This is my book from Mauritania for the Read The World challenge. It tells the story of Baba, a teenager who risks his life in a crowded refugee boat to start a new life in Spain.
A geographical aside: the book kept talking about taking a small boat from Mauritania to Spain, which seemed staggering. It eventually became clear that the boats from Mauritania go to the Canary Islands rather than the Spanish mainland: a still-terrifying 500 miles across the Atlantic rather than the 1300 miles I was imagining.
It’s a self-published novel by a Mauritanian student who studied in the US on a Fulbright scholarship.

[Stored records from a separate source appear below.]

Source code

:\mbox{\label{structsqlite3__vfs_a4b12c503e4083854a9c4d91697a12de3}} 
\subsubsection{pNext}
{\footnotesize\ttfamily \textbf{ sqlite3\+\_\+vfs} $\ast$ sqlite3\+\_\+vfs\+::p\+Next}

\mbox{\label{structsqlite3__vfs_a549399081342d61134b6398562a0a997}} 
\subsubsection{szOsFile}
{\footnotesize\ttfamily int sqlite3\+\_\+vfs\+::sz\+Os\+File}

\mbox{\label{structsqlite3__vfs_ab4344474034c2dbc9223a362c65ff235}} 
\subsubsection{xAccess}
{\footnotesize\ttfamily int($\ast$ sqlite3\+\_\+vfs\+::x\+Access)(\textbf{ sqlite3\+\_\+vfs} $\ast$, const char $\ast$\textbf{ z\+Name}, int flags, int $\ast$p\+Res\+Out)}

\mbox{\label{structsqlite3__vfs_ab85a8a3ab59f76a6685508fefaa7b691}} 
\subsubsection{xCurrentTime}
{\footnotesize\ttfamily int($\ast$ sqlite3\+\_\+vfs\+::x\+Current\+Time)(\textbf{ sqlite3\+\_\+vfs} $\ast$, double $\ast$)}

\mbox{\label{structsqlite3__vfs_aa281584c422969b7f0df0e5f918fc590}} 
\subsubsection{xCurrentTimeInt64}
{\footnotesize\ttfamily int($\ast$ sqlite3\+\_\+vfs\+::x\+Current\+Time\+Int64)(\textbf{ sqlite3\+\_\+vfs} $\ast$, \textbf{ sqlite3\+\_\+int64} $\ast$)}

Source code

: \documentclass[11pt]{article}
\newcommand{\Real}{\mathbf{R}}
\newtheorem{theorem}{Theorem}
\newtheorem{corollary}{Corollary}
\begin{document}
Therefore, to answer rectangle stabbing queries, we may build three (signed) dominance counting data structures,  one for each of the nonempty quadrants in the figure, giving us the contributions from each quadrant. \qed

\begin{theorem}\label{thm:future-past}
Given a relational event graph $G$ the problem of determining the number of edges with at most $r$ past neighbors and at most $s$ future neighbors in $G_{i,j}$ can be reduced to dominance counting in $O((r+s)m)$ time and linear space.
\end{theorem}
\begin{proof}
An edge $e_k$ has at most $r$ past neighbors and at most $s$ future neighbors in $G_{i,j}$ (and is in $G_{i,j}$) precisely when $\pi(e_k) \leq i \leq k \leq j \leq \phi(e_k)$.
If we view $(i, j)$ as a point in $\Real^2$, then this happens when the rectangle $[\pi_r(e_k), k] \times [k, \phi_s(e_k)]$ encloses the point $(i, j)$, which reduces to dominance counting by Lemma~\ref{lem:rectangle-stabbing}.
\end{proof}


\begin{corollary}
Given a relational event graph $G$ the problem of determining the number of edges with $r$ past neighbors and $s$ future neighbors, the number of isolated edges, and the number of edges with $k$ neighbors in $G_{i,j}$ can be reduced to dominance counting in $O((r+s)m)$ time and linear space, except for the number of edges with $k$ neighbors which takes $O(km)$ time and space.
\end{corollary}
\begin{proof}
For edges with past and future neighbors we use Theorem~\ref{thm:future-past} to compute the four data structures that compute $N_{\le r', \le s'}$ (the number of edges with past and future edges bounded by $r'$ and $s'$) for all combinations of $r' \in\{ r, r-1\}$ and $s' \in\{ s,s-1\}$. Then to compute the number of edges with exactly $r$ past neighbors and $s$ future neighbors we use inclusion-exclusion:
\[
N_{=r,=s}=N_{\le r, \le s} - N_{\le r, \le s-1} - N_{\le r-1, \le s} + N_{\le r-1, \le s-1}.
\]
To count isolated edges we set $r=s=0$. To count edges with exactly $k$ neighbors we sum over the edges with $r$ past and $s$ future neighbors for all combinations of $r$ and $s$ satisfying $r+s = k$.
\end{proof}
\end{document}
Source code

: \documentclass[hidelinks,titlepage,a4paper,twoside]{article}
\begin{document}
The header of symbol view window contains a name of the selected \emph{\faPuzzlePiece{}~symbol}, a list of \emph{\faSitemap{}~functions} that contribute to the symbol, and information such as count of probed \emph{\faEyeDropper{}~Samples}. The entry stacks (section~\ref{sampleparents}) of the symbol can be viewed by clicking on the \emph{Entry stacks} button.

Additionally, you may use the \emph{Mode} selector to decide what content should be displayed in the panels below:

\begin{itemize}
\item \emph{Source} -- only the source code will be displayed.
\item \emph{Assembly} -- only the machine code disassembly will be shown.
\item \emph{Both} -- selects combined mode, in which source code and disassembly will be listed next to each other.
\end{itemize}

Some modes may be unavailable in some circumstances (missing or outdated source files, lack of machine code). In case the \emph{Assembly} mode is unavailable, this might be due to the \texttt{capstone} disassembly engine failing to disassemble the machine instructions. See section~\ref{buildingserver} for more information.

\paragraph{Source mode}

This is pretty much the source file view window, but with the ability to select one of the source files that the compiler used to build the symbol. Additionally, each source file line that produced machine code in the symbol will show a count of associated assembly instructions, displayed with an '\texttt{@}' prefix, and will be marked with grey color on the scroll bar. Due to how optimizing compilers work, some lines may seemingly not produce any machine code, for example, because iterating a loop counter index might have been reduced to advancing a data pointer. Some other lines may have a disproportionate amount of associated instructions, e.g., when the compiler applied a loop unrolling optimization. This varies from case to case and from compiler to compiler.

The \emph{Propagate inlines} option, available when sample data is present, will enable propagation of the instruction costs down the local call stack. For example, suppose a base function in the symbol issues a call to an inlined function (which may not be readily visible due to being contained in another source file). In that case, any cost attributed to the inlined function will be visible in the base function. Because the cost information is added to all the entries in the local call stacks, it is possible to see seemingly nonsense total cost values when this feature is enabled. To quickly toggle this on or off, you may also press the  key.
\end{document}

According to the blurb, ‘Amadou is one of the first students from his country to write a fiction novel’. And I hate to be negative about a first novel written in the author’s second language*, but it’s not a good advertisement for self-publishing.
It’s badly in need of a copy-editor, which is mildly annoying but forgivable. More importantly, it’s not well-written.The dialogue, characterisation, plotting… it’s all just clumsy and obvious. Which is a great pity, because this is exactly the kind of subject that is badly underrepresented in fiction; if someone could write a really good novel about the experiences of illegal African immigrants to Europe, I would be thrilled to read it.
I don’t know if Ndiaye would have done better for his first novel to have written about the experiences of a Mauritanian student studying in the Appalachians, which would also be a potentially interesting subject, I would think.
Anyway, despite its weaknesses, I’m glad this book exists; the boom in self-publishing is really helping me with reading around the world.
* Third? Fourth? I’m guessing he would have one of the African languages, plus French and maybe some Arabic?